O QUE ELES ESCONDEM

quinta-feira, 31 de julho de 2014


O QUE NÃO SE DISSE SOBRE O NOVO BANCO DOS PAÍSES EMERGENTES

Por Vicenç Navarro*

A história dos desastres (e não há outra maneira de definir as consequências da aplicação das suas políticas) criados pelo Fundo Monetário Internacional (FMI) é longa. Esta instituição que, na sua configuração actual, tem o objectivo de defender os interesses do capital financeiro (isto é, das instituições bancárias, à custa dos interesses dos Estados, supostamente ajudados por ela, tem uma longa lista de danos às populações dos Estados “ajudados” (e, muito particularmente, às suas classes populares) por causa das políticas impostas às suas gentes (ver Los amos del mundo. Las armas del terrorismo financiero, Vicenç Navarro e Juan Torres, 2012).
Um caso claro ocorreu em 1997, quando vários países asiáticos, afectados por uma crise financeira, causada pela constante especulação dos mercados financeiros, tentaram estabelecer o seu próprio banco, alternativo ao FMI, ao qual, dada a intenção, chamaram Fundo Monetário Asiático. Esta tentativa foi imediatamente vetada pelo governo federal dos EUA, concretamente pelo Ministro das Finanças (Secretary of the Treasury), muito ligado a Wall Street, o centro bancário dos EUA. Como consequência, tiveram que seguir as políticas impostas pelo FMI, as clássicas e previsíveis políticas neoliberais, com reformas que afectaram profundamente o bem-estar das populações dos Estados “assistidos”, políticas que, como agora também acontece na Eurozona, foram ineficazes para resolver a enorme crise económica e financeira. Na realidade, pioraram-na, como também ocorreu na Eurozona.

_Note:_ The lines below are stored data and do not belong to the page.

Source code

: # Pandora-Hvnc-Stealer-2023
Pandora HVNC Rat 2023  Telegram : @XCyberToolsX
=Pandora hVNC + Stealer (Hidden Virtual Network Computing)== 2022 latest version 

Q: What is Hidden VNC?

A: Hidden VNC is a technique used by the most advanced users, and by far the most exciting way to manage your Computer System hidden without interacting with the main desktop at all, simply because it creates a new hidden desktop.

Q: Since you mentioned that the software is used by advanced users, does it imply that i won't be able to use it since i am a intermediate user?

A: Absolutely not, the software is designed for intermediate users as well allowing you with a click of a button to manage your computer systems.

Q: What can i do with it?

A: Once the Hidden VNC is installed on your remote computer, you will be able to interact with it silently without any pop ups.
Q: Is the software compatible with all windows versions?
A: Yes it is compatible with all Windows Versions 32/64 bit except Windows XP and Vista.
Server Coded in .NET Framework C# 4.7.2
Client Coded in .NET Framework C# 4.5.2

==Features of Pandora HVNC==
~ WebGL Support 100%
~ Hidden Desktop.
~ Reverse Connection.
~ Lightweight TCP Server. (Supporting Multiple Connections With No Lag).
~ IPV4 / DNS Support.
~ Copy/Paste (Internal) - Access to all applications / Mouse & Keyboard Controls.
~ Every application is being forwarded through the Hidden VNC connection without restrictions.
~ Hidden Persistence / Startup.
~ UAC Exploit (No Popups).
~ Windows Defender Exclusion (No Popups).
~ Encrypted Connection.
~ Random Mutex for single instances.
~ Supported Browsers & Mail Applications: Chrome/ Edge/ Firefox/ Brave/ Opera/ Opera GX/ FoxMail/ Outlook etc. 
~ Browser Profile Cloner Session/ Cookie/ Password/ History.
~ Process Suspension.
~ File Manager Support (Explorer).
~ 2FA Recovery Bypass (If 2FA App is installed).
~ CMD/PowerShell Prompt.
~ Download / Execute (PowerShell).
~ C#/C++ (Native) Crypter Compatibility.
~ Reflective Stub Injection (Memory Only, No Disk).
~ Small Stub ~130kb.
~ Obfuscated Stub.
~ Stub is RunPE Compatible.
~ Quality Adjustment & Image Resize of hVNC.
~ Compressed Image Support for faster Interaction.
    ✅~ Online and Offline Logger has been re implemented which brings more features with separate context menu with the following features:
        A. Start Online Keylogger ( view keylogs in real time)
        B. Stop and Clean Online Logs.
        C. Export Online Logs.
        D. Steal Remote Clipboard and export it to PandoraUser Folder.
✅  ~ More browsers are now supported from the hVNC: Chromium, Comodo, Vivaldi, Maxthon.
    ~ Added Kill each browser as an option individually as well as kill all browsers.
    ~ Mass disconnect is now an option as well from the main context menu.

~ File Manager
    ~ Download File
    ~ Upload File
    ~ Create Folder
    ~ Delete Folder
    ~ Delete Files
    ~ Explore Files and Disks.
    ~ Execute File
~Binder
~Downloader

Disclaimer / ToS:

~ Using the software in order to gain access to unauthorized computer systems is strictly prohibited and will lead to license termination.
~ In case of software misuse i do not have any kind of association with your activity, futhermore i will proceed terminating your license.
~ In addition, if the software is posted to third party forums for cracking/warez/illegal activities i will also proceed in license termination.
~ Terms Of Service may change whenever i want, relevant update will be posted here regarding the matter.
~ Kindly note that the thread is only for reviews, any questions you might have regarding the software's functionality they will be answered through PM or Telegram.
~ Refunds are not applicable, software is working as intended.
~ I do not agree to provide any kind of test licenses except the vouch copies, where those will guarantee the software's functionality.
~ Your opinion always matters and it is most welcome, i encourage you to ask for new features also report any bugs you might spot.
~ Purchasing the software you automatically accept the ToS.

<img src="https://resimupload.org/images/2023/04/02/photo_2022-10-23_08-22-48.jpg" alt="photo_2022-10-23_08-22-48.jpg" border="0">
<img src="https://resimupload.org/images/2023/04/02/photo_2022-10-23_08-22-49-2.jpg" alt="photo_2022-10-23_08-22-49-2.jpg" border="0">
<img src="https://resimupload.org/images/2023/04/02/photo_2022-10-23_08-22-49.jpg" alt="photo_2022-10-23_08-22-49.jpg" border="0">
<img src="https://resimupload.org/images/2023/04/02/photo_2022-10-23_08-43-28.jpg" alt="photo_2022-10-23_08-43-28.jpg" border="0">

Como consequência, surgiu com maior intensidade o pedido, destes e outros países que haviam sofrido as mesmas políticas, para sairem do FMI e estabelecer um fundo alternativo. Tais países chegaram à conclusão de que era praticamente impossível mudar o FMI, controlado pelos interesses financeiros estado-unidenses e seus aliados europeus, interesses que, por certo, afectaram também negativamente o bem-estar das populações norte-americanas e europeias. Não era, como os maiores meios de informação sempre tentaram apresentar, um conflito entre os EUA e Europa contra o resto do mundo, mas os interesses financeiros das instituições bancárias – que beneficiam sectores minoritários nestes países – contra a maioria das populações dos países com diferentes níveis de desenvolvimento económico. O que as políticas impostas pelo FMI mostravam era que os interesses particulares das instituições bancárias não eram os mesmos, nem tão-pouco coincidiam com os interesses das classes populares dos países desenvolvidos, nem com os interesses das dos países emergentes. Como é patente na enorme crise financeira que os EUA e a União Europeia estão a sofrer, a realidade mostra que o enorme controle por parte das instituições bancárias do FMI, do Banco Mundial e do Banco Central Europeu (BCE) está a beneficiar interesses muito particulares, distintos e, na realidade, opostos aos interesses gerais da maioria das populações (que são as suas classes populares) dos países, tanto os economicamente avançados, como os com menor desenvolvimento económico. De novo, o que está a ocorrer na Eurozona (e, muito particularmente, na sua periferia) é um claro exemplo disso.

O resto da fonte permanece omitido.